Fulltext Natural Search Demo

Overview

This tutorial demonstrates Natural Language mode fulltext search in MatrixOne Python SDK. Natural Language mode provides a user-friendly search experience similar to Google search, with automatic features like stopword removal, word stemming, and natural relevance scoring.

Perfect For:

  • User-facing search boxes
  • Content management systems
  • Documentation search
  • Article/blog search
  • FAQ systems

Key Features:

  • 🔍 Search like Google - no special operators needed
  • 🤖 Automatic stopword removal ("the", "is", "how", "to", etc.)
  • 📊 Natural relevance scoring with BM25 algorithm
  • đŸŽ¯ Question-like queries ("how to...", "what is...")
  • ⚡ Combine with WHERE conditions and sorting

MatrixOne Python SDK Documentation

For complete API reference, see MatrixOne Python SDK Documentation

Before You Start

Prerequisites

  • MatrixOne database installed and running
  • Python 3.7 or higher
  • MatrixOne Python SDK installed

Install SDK

pip3 install matrixone-python-sdk

Complete Working Example

Save this as fulltext_demo.py and run with python3 fulltext_demo.py:

from matrixone import Client, FulltextIndex, FulltextAlgorithmType
from matrixone.config import get_connection_params
from matrixone.sqlalchemy_ext import natural_match
from matrixone.orm import declarative_base
from sqlalchemy import BigInteger, Column, String, Text, Integer, Float

print("="* 70)
print("MatrixOne Natural Language Fulltext Search Demo")
print("="* 70)

# Step 1: Connect to database
host, port, user, password, database = get_connection_params(database='demo')
client = Client()
client.connect(host=host, port=port, user=user, password=password, database=database)
print(f"Successfully connected to database: {host}:{port}/{database}")

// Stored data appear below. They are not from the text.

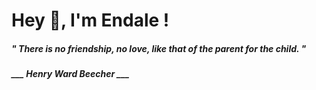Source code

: <h1 title="head"> Hey 👋, I'm Endale !</h1>

**<h5><i>" There is no friendship, no love, like that of the parent for the child. "</i></h5>**

*<b>___ Henry Ward Beecher ___</b>*

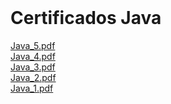 <div style="display: inline_block"><br>
 <h1>Certificados Java</h1>
</div>

[Java_5.pdf](https://github.com/user-attachments/files/19560775/Java_5.pdf)<br>
[Java_4.pdf](https://github.com/user-attachments/files/19560774/Java_4.pdf)<br>
[Java_3.pdf](https://github.com/user-attachments/files/19560773/Java_3.pdf)<br>
[Java_2.pdf](https://github.com/user-attachments/files/19560772/Java_2.pdf)<br>
[Java_1.pdf](https://github.com/user-attachments/files/19560771/Java_1.pdf)
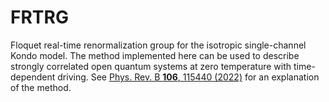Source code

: # FRTRG
Floquet real-time renormalization group for the isotropic single-channel Kondo model.
The method implemented here can be used to describe strongly correlated open quantum systems at zero temperature with time-dependent driving.
See [Phys. Rev. B **106**, 115440 (2022)](https://doi.org/10.1103/PhysRevB.106.115440) for an explanation of the method.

# Step 2: Define table structure
Base = declarative_base()

class Article(Base):
    """Article table with BM25 fulltext search"""
    __tablename__ = "natural_search_articles"

    id = Column(BigInteger, primary_key=True)
    title = Column(String(200))
    content = Column(Text)
    category = Column(String(100))
    author = Column(String(100))
    tags = Column(String(500))
    views = Column(Integer)
    rating = Column(Float)

    __table_args__ = (
        FulltextIndex("idx_article_search", ["title", "content"],
                     algorithm=FulltextAlgorithmType.BM25),
    )

print(f"Defined table with BM25 fulltext index on (title, content)")

# Step 3: Create table
client.fulltext_index.enable_fulltext()
client.execute('SET ft_relevancy_algorithm = "BM25"')
client.drop_table(Article)
client.create_table(Article)
print("Table created successfully")

# Step 4: Insert sample articles
sample_articles = [
    {
        "id": 1,
        "title": "Getting Started with Machine Learning",
        "content": "Machine learning is revolutionizing technology...",
        "category": "AI",
        "author": "Alice Johnson",
        "tags": "machine-learning, AI, tutorial",
        "views": 1500,
        "rating": 4.5
    },
    # ... more articles
]

client.batch_insert(Article, sample_articles)
print(f"Successfully inserted {len(sample_articles)} articles")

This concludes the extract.